Tuesday, November 20, 2007

For Dave and Chris

Bad Guys Need Flowers - Pt. 10
**************

In one of the far corners of the building, there was no exit. Bump. Bump. Bump. There was only darkness. Loneliness was there, too, but loneliness is lonely, so it’s alone. The exit was never going to appear. Nothing was ever going to appear.

“Leave it!” Cal shouted at Midnight, who’d prepared her pole for yet another final blow. “I think it’s blind.”

Midnight: “Which means it can still kill us, especially if it senses us in any other way, such as noise, like your shouting.”

Cal: “Give me one minute.” Midnight tightened her grip. Cal tightened his eyes, and told her once more to “Hold on” before rushing away.

Midnight remained coiled, a mouse trap ready to snap. The mouse in this case was a scorpion - a scorpion that (as has been foretold) had no idea what it was doing and was hissing quite upsetly about this fact. Despite the commotion, it continued in its hopeless attempt to walk through a wall.

Cal rushed back holding… a terrarium? Taking off the top, he carefully placed it over the scorpion. He then slid the top underneath, flipped, and presented to all his prisoner.

Midnight: “Two questions.”

Cal: “Yes?”

Midnight: “One: Did you bring that terrarium from home?”

Cal: “Nope. It was in the second closet.”

Rog , who’d been observing the occurrence, muttered to himself: “Why didn’t I choose the second one…”

Midnight: “Weird. Two: Why the hell did you do that?”
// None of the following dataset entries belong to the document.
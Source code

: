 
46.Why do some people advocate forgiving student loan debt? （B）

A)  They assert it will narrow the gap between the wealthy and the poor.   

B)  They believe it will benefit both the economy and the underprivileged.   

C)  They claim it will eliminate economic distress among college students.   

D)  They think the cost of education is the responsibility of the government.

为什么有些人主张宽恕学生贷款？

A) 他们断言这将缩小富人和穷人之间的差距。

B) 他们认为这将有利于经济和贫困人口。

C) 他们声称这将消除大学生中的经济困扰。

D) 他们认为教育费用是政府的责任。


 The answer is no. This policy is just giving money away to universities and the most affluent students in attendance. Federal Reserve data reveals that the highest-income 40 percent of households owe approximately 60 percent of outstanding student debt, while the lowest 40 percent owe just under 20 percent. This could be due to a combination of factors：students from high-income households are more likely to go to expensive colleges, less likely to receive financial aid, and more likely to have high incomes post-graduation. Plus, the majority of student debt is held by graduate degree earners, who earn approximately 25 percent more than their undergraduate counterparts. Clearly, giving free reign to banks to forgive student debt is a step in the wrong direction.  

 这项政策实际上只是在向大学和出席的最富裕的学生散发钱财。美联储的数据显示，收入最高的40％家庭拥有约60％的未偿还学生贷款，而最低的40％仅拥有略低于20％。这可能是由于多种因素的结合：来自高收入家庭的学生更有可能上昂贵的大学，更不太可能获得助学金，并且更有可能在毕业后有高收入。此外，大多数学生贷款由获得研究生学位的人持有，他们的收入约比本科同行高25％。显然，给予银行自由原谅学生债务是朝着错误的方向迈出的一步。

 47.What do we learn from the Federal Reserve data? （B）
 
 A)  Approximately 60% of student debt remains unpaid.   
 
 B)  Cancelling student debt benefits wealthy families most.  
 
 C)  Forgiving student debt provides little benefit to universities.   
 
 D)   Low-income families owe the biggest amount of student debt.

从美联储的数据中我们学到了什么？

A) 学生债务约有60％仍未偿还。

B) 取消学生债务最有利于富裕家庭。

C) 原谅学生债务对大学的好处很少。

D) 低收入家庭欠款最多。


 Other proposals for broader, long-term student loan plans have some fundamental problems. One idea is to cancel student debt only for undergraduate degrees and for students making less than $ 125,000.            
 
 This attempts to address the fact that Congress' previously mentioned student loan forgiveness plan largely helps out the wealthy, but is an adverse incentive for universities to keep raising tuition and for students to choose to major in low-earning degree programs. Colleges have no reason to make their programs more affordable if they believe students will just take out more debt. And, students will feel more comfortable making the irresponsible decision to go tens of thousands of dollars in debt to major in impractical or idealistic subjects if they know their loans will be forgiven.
Cal: “Well, in the event that we can’t interrogate it…”

Midnight sarcastically ha-ed.

Cal (responding and continuing): “Ouch… we can at least save ourselves.”

Rog: “We could have saved ourselves by killing it.”

Cal: “That’s not what I meant. Look, maybe I felt bad for the guy. We just turned his whole family into kebabs.”

Rog (incredulously): “Except that they attacked us, meaning they asked for it.”

Midnight: “Let me ask another question.”

Cal: “Yes?”

Midnight: “Do you eat kebabs?”

Cal: “Sometimes.”

Midnight: “Well, the times that you do, you are choosing to do what you were just forced to do to survive.”

Cal: “I only eat chicken and fish.”

Midnight: “You’re a saint, and that’s irrelevant.”

Cal: “I know, to both. Alright. I can’t explain myself. How about this, then: It might come in handy.”

Rog: “It might escape and kill us all.”

Cal (finally commenting on the goggles in Rog’s wardrobe): “Were you planning on swimming?”

Midnight (opting to conclude the conversation): “Keep the scorpion. The goggles are dumb. There’s another note in my pocket.”